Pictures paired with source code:
********
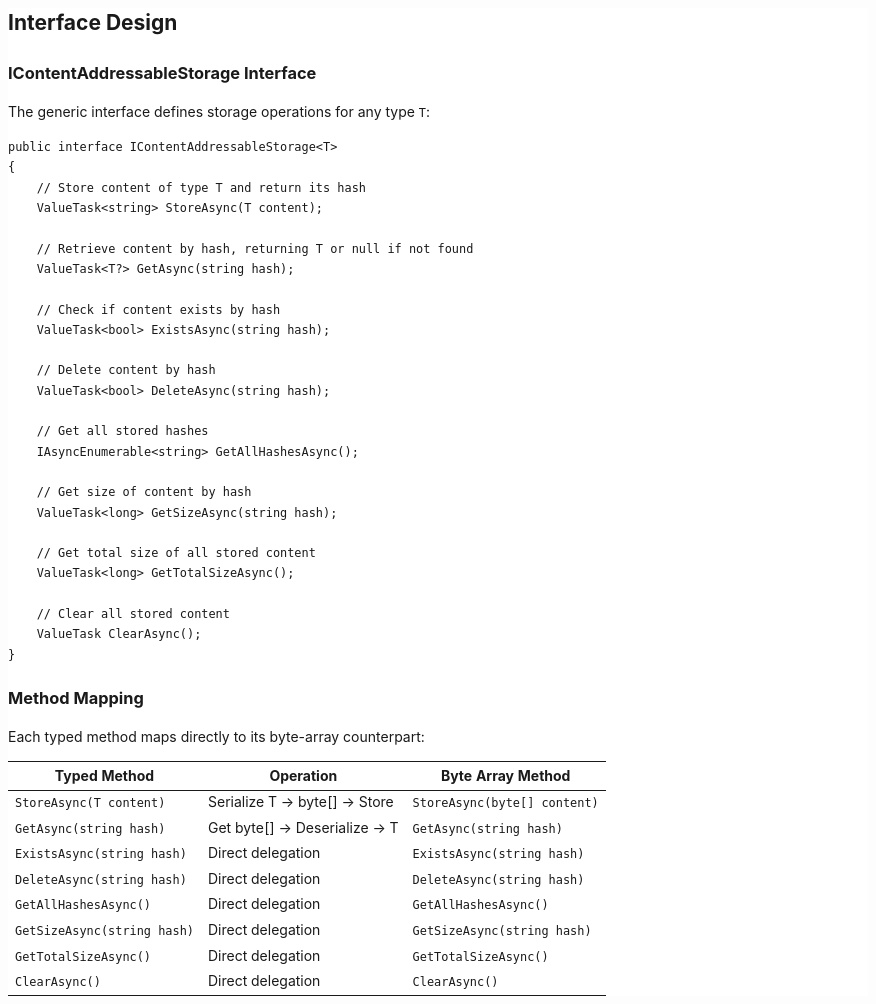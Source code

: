 ## Interface Design

### IContentAddressableStorage<T> Interface

The generic interface defines storage operations for any type `T`:

```
public interface IContentAddressableStorage<T>
{
    // Store content of type T and return its hash
    ValueTask<string> StoreAsync(T content);
    
    // Retrieve content by hash, returning T or null if not found
    ValueTask<T?> GetAsync(string hash);
    
    // Check if content exists by hash
    ValueTask<bool> ExistsAsync(string hash);
    
    // Delete content by hash
    ValueTask<bool> DeleteAsync(string hash);
    
    // Get all stored hashes
    IAsyncEnumerable<string> GetAllHashesAsync();
    
    // Get size of content by hash
    ValueTask<long> GetSizeAsync(string hash);
    
    // Get total size of all stored content
    ValueTask<long> GetTotalSizeAsync();
    
    // Clear all stored content
    ValueTask ClearAsync();
}
```

### Method Mapping

Each typed method maps directly to its byte-array counterpart:

| Typed Method | Operation | Byte Array Method |
|-------------|-----------|-------------------|
| `StoreAsync(T content)` | Serialize T → byte[] → Store | `StoreAsync(byte[] content)` |
| `GetAsync(string hash)` | Get byte[] → Deserialize → T | `GetAsync(string hash)` |
| `ExistsAsync(string hash)` | Direct delegation | `ExistsAsync(string hash)` |
| `DeleteAsync(string hash)` | Direct delegation | `DeleteAsync(string hash)` |
| `GetAllHashesAsync()` | Direct delegation | `GetAllHashesAsync()` |
| `GetSizeAsync(string hash)` | Direct delegation | `GetSizeAsync(string hash)` |
| `GetTotalSizeAsync()` | Direct delegation | `GetTotalSizeAsync()` |
| `ClearAsync()` | Direct delegation | `ClearAsync()` |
********
| Goal of the exercise |
Tell how many lines above include the word "stored". Give the number alone.

| Finished task |
3